ABSTRACT

The revived theory of the liver as the origin of the symptoms of chlorosis, and the consequent extension of the category to women of all ages and even to men, was not the end of the story. As the anatomical structures of the body continued to be studied, even chlorosis in girls was sub-divided into new categories. For example, Ashwell argued that, rather than thinking of any incident as ‘a common case of green-sickness’, one should concentrate on the organ most seriously affected, as chlorosis would head for the weakest organ in the patient (1836: 539). The most difficult variety to cure was when the cerebellum was affected, even though the structures of the brain would remain unaltered (1836:542). Should chlorosis affect the lung, it would cause previously latent lung diseases to surface (1836:545). By the end of the nineteenth century, chlorosis had been reinvented yet again, this time as a blood disorder: hypochromic anaemia.
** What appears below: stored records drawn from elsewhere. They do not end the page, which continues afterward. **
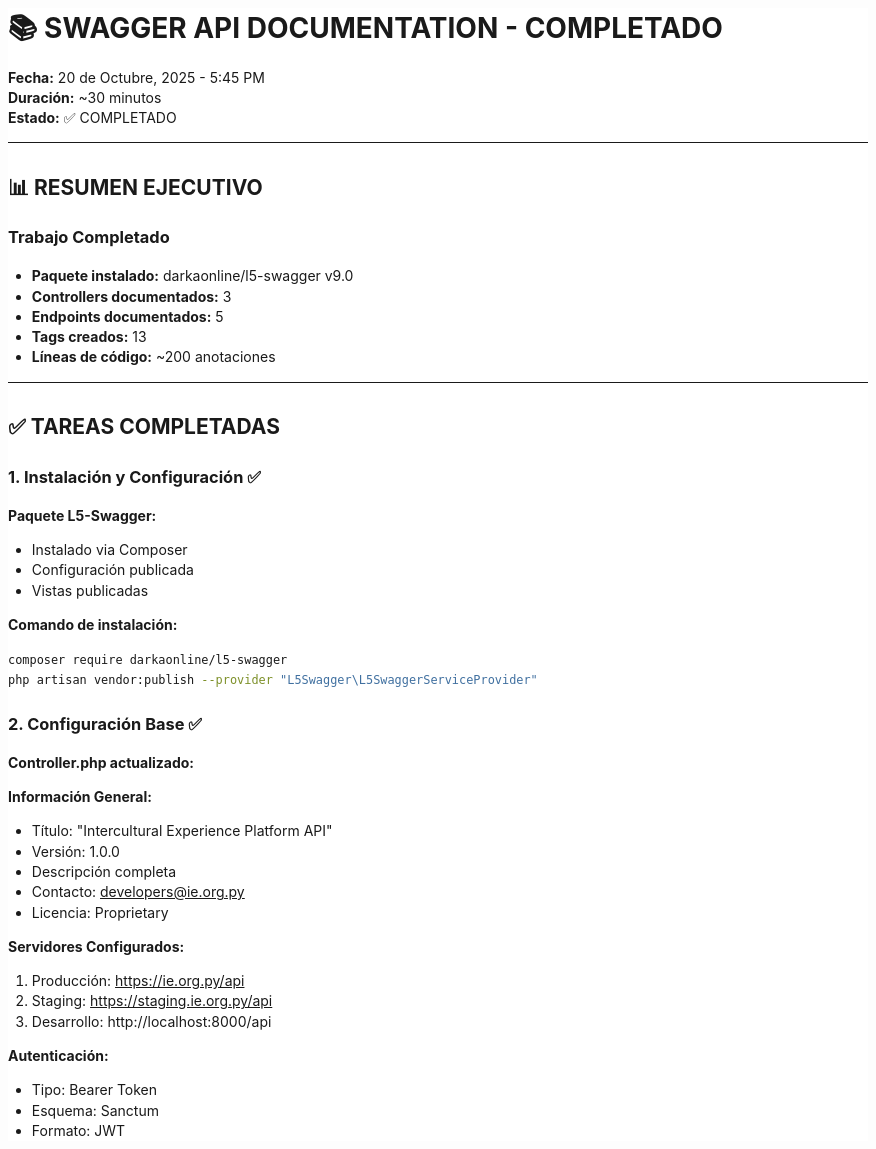 # 📚 SWAGGER API DOCUMENTATION - COMPLETADO

**Fecha:** 20 de Octubre, 2025 - 5:45 PM  
**Duración:** ~30 minutos  
**Estado:** ✅ COMPLETADO  

---

## 📊 RESUMEN EJECUTIVO

### Trabajo Completado
- **Paquete instalado:** darkaonline/l5-swagger v9.0
- **Controllers documentados:** 3
- **Endpoints documentados:** 5
- **Tags creados:** 13
- **Líneas de código:** ~200 anotaciones

---

## ✅ TAREAS COMPLETADAS

### 1. Instalación y Configuración ✅
**Paquete L5-Swagger:**
- Instalado via Composer
- Configuración publicada
- Vistas publicadas

**Comando de instalación:**
```bash
composer require darkaonline/l5-swagger
php artisan vendor:publish --provider "L5Swagger\L5SwaggerServiceProvider"
```

### 2. Configuración Base ✅
**Controller.php actualizado:**

**Información General:**
- Título: "Intercultural Experience Platform API"
- Versión: 1.0.0
- Descripción completa
- Contacto: developers@ie.org.py
- Licencia: Proprietary

**Servidores Configurados:**
1. Producción: https://ie.org.py/api
2. Staging: https://staging.ie.org.py/api
3. Desarrollo: http://localhost:8000/api

**Autenticación:**
- Tipo: Bearer Token
- Esquema: Sanctum
- Formato: JWT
In its earlier incarnation as the disease of virgins, blood was responsible for the symptoms because it was too thick and sticky to pass through a virgin’s narrow channels into the womb; its thickness could be due to a faulty diet. Because, in the Galenic body, the liver made blood, the idea that the blood was inadequate could be traced back to the liver. In the nineteenth-century version of chlorosis, however, the new science of blood testing involved looking into the blood itself, and measuring its constituent parts to explain the symptoms.